= Isaac ben Dorbolo =

Isaac ben Dorbolo (יצחק ב"ר דורבלו/ן) was a rabbi, about 1150.

He traveled much, and knew France, Germany, Bohemia, Moravia, Poland and Russia from his own observations. Some time after 1140 he visited Rabbeinu Tam in Ramerupt.

In Worms, where he remained for some time, he reports having seen a responsum from the rabbis of Ereṣ Yisrāʾel in answer to a question addressed to them in 960 (at the time of Emperor Otto I) by the Rhenish rabbis concerning the reported appearance of the Messiah. Though this responsum is mentioned in different sources, its historical character has been questioned.

Isaac is mainly known through his additions to Maḥzor Vitry, although did not compile the Machzor as Charles Taylor supposed. These additions are indicated either by the author's full name or by a simple ת (= Tosefet), and appear in MS BL 27,200–27,201, the manuscript on which all modern editions are based. He often appends his name to such additions; and in one place he says plainly: "These explanations were added by me, Isaac b. Dorbolo; but the following is from the Machzor of R. Simchah of Vitry himself".

One of his particular entries to the Machzor Vitry is of great historical value to the Jewish Community of Olomouc in Moravia, as it is the first ever certain record of Jews in that city. Around 1140, the Jews and their medieval Jewish quarter are mentioned by Isaac as "Olmijz". During his stay, he witnessed an unusual funeral ceremony of the local Jewry, previously known to him only from Paris: the pulling out of grass while reciting the Psalm 72:16: "The inhabitants of the cities shall flourish like grass of the earth." An important observation sheds light on the origin of the Olomouc Jews: they almost certainly came from Western Europe, and most likely after the massacres of the First Crusade.

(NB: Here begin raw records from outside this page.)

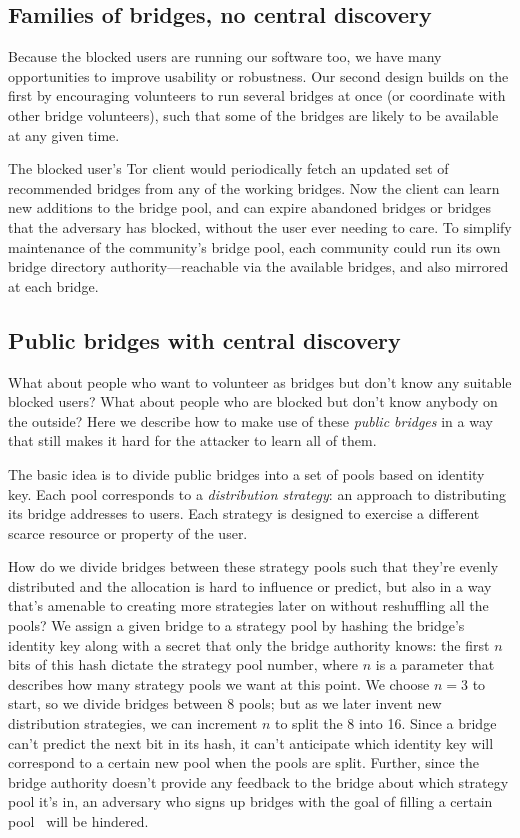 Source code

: \documentclass{llncs}
\begin{document}
\subsection{Families of bridges, no central discovery}

Because the blocked users are running our software too, we have many
opportunities to improve usability or robustness. Our second design builds
on the first by encouraging volunteers to run several bridges at once
(or coordinate with other bridge volunteers), such that some
of the bridges are likely to be available at any given time.

The blocked user's Tor client would periodically fetch an updated set of
recommended bridges from any of the working bridges. Now the client can
learn new additions to the bridge pool, and can expire abandoned bridges
or bridges that the adversary has blocked, without the user ever needing
to care. To simplify maintenance of the community's bridge pool, each
community could run its own bridge directory authority---reachable via
the available bridges, and also mirrored at each bridge.

\subsection{Public bridges with central discovery}

What about people who want to volunteer as bridges but don't know any
suitable blocked users? What about people who are blocked but don't
know anybody on the outside? Here we describe how to make use of these
\emph{public bridges} in a way that still makes it hard for the attacker
to learn all of them.

The basic idea is to divide public bridges into a set of pools based on
identity key. Each pool corresponds to a \emph{distribution strategy}:
an approach to distributing its bridge addresses to users. Each strategy
is designed to exercise a different scarce resource or property of
the user.

How do we divide bridges between these strategy pools such that they're
evenly distributed and the allocation is hard to influence or predict,
but also in a way that's amenable to creating more strategies later
on without reshuffling all the pools? We assign a given bridge
to a strategy pool by hashing the bridge's identity key along with a
secret that only the bridge authority knows: the first $n$ bits of this
hash dictate the strategy pool number, where $n$ is a parameter that
describes how many strategy pools we want at this point. We choose $n=3$
to start, so we divide bridges between 8 pools; but as we later invent
new distribution strategies, we can increment $n$ to split the 8 into
16. Since a bridge can't predict the next bit in its hash, it can't
anticipate which identity key will correspond to a certain new pool
when the pools are split. Further, since the bridge authority doesn't
provide any feedback to the bridge about which strategy pool it's in,
an adversary who signs up bridges with the goal of filling a certain
pool~\cite{casc-rep} will be hindered.
\end{document}
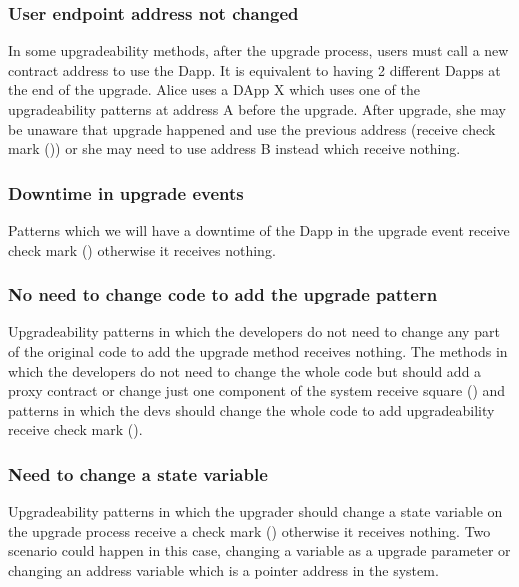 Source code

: \subsubsection{User endpoint address not changed}
In some upgradeability methods, after the upgrade process, users must call a new contract address to use the Dapp. It is equivalent to having 2 different Dapps at the  end of the upgrade. Alice uses a DApp X which uses one of the upgradeability patterns at address A before the upgrade. After upgrade, she may be unaware that upgrade happened and use the previous address (receive check mark (\checkmark)) or she may need to use address B instead which receive nothing.


\subsubsection{Downtime in upgrade events}
Patterns which we will have a downtime of the Dapp in the upgrade event receive check mark (\checkmark) otherwise it receives nothing. 


\subsubsection{No need to change code to add the upgrade pattern}
Upgradeability patterns in which the developers do not need to change any part of the original code to add the upgrade method receives nothing. The methods in which the developers do not need to change the whole code but should add a proxy contract or change just one component of the system receive square (\XBox) and patterns in which the devs should change the whole code to add upgradeability receive check mark (\checkmark).

\subsubsection{Need to change a state variable}
Upgradeability patterns in which the upgrader should change a state variable on the upgrade process receive a check mark (\checkmark) otherwise it receives nothing. Two scenario could happen in this case, changing a variable as a upgrade parameter or changing an address variable which is a pointer address in the system. 


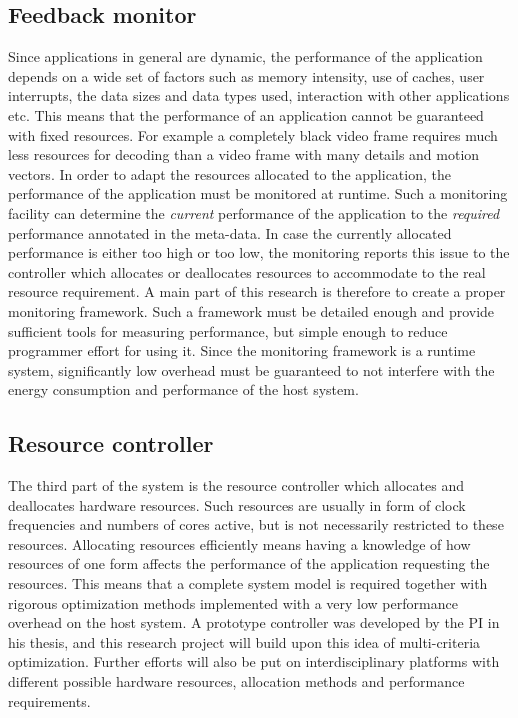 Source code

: \documentclass{article}
\begin{document}
\subsection{Feedback monitor}
Since applications in general are dynamic, the performance of the application depends on a wide set of factors such as memory intensity, use of caches, user interrupts, the data sizes and data types used, interaction with other applications etc. 
This means that the performance of an application cannot be guaranteed with fixed resources.
For example a completely black video frame requires much less resources for decoding than a video frame with many details and motion vectors.
In order to adapt the resources allocated to the application, the performance of the application must be monitored at runtime.
Such a monitoring facility can determine the \textit{current} performance of the application to the \textit{required} performance annotated in the meta-data.
In case the currently allocated performance is either too high or too low, the monitoring reports this issue to the controller which allocates or deallocates resources to accommodate to the real resource requirement.
A main part of this research is therefore to create a proper monitoring framework.
Such a framework must be detailed enough and provide sufficient tools for measuring performance, but simple enough to reduce programmer effort for using it.
Since the monitoring framework is a runtime system, significantly low overhead must be guaranteed to not interfere with the energy consumption and performance of the host system.

\subsection{Resource controller}
The third part of the system is the resource controller which allocates and deallocates hardware resources.
Such resources are usually in form of clock frequencies and numbers of cores active, but is not necessarily restricted to these resources.
Allocating resources efficiently means having a knowledge of how resources of one form affects the performance of the application requesting the resources.
This means that a complete system model is required together with rigorous optimization methods implemented with a very low performance overhead on the host system.
A prototype controller was developed by the PI in his thesis, and this research project will build upon this idea of multi-criteria optimization.
Further efforts will also be put on interdisciplinary platforms with different possible hardware resources, allocation methods and performance requirements.
\end{document}
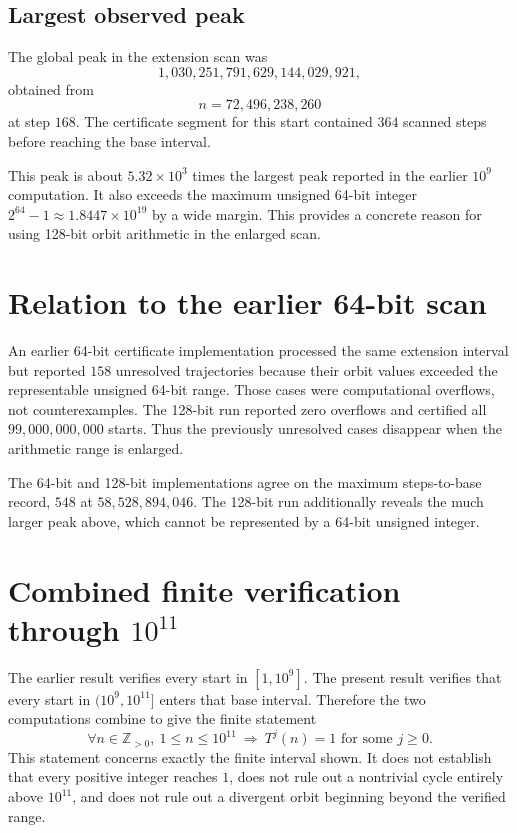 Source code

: \documentclass[11pt]{article}
\begin{document}
\subsection{Largest observed peak}
The global peak in the extension scan was
\[
\boxed{1,030,251,791,629,144,029,921},
\]
obtained from
\[
\boxed{n=72,496,238,260}
\]
at step $168$. The certificate segment for this start contained $364$ scanned steps before reaching the base interval.

This peak is about $5.32\times10^3$ times the largest peak reported in the earlier $10^9$ computation. It also exceeds the maximum unsigned 64-bit integer $2^{64}-1\approx1.8447\times10^{19}$ by a wide margin. This provides a concrete reason for using 128-bit orbit arithmetic in the enlarged scan.

\section{Relation to the earlier 64-bit scan}
An earlier 64-bit certificate implementation processed the same extension interval but reported $158$ unresolved trajectories because their orbit values exceeded the representable unsigned 64-bit range. Those cases were computational overflows, not counterexamples. The 128-bit run reported zero overflows and certified all $99,000,000,000$ starts. Thus the previously unresolved cases disappear when the arithmetic range is enlarged.

The 64-bit and 128-bit implementations agree on the maximum steps-to-base record, $548$ at $58,528,894,046$. The 128-bit run additionally reveals the much larger peak above, which cannot be represented by a 64-bit unsigned integer.

\section{Combined finite verification through $10^{11}$}
The earlier result verifies every start in $[1,10^9]$. The present result verifies that every start in $(10^9,10^{11}]$ enters that base interval. Therefore the two computations combine to give the finite statement
\begin{equation}
\boxed{\forall n\in\mathbb{Z}_{>0},\ 1\le n\le10^{11}\ \Longrightarrow\ T^j(n)=1\text{ for some }j\ge0.}
\end{equation}
This statement concerns exactly the finite interval shown. It does not establish that every positive integer reaches $1$, does not rule out a nontrivial cycle entirely above $10^{11}$, and does not rule out a divergent orbit beginning beyond the verified range.
\end{document}
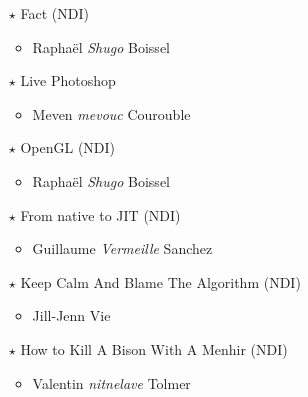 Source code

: \documentclass[a4paper]{article}
\begin{document}
\begin{multicols*}{2}
\begin{itemize}
            \vspace{0.3cm}

        \item[$\star$] Fact (NDI)
            \begin{itemize}
                \item Raphaël \emph{Shugo} Boissel
            \end{itemize}

            \vspace{0.3cm}

        \item[$\star$] Live Photoshop
            \begin{itemize}
                \item Meven \emph{mevouc} Courouble
            \end{itemize}

            \vspace{0.3cm}

        \item[$\star$] OpenGL (NDI)
            \begin{itemize}
                \item Raphaël \emph{Shugo} Boissel
            \end{itemize}

            \vspace{0.3cm}

        \item[$\star$] From native to JIT (NDI)
            \begin{itemize}
                \item Guillaume \emph{Vermeille} Sanchez
            \end{itemize}

            \vspace{0.3cm}

        \item[$\star$] Keep Calm And Blame The Algorithm (NDI)
            \begin{itemize}
                \item Jill-Jenn Vie
            \end{itemize}

            \vspace{0.3cm}

        \item[$\star$] How to Kill A Bison With A Menhir (NDI)
            \begin{itemize}
                \item Valentin \emph{nitnelave} Tolmer
            \end{itemize}


\end{itemize}
\end{multicols*}
\end{document}
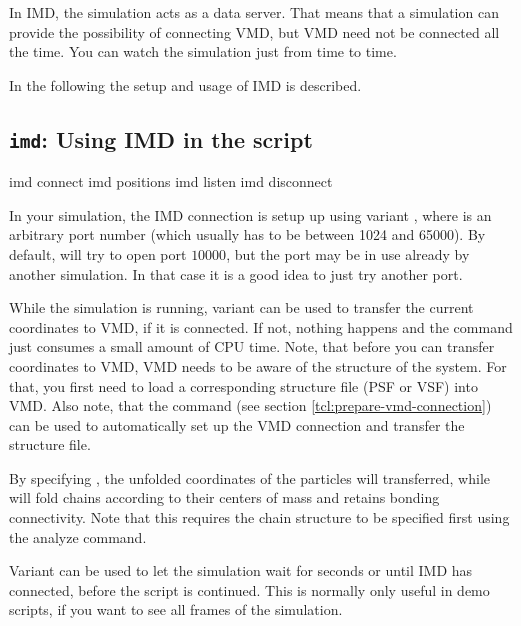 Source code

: In IMD, the simulation acts as a data server. That means that a
simulation can provide the possibility of connecting VMD, but VMD need
not be connected all the time. You can watch the simulation just from
time to time.

In the following the setup and usage of IMD is described.

\subsection{\texttt{imd}: Using IMD in the script}

\begin{essyntax}
   imd connect 
   imd positions 
   imd listen 
   imd disconnect
\end{essyntax}

In your simulation, the IMD connection is setup up using variant
, where  is an arbitrary port number (which
usually has to be between 1024 and 65000). By default, \es will try to
open port $10000$, but the port may be in use already by another \es
simulation. In that case it is a good idea to just try another port.

While the simulation is running, variant  can be used to
transfer the current coordinates to VMD, if it is connected.  If not,
nothing happens and the command just consumes a small amount of CPU
time. Note, that before you can transfer coordinates to VMD, VMD needs
to be aware of the structure of the system. For that, you first need
to load a corresponding structure file (PSF or VSF) into VMD. Also
note, that the command  (see section
\vref{tcl:prepare-vmd-connection}) can be used to automatically set up
the VMD connection and transfer the structure file.

By specifying , the unfolded coordinates of the
particles will transferred, while  will fold chains
according to their centers of mass and retains bonding connectivity.
Note that this requires the chain structure to be specified first
using the analyze command.

Variant  can be used to let the simulation wait for
 seconds or until IMD has connected, before the script is
continued. This is normally only useful in demo scripts, if you want
to see all frames of the simulation.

According to Leopold Zunz, Isaac's father is identical with the correspondent of Rashi and the martyr of the First Crusade of the same name; but this is chronologically impossible. Rapoport wrongly connected Isaac with Isaac of Ourville, author of the lost Sefer ha-Menahel; and Solomon Marcus Schiller-Szinessy, with Isaac of Russia.

Isaac is also cited in MS Montefiore 134 (f. 40v, 101v [later hand?]), in Minhagim asher Yaga'ti uMatzati (MS Vienna hebr. 12a, f 312r), in Shibbolei haLeket (Hilkhos Tefillin 2, 16), and perhaps in Kol Bo (an "Isaac" is quoted several times about tefillin in #21).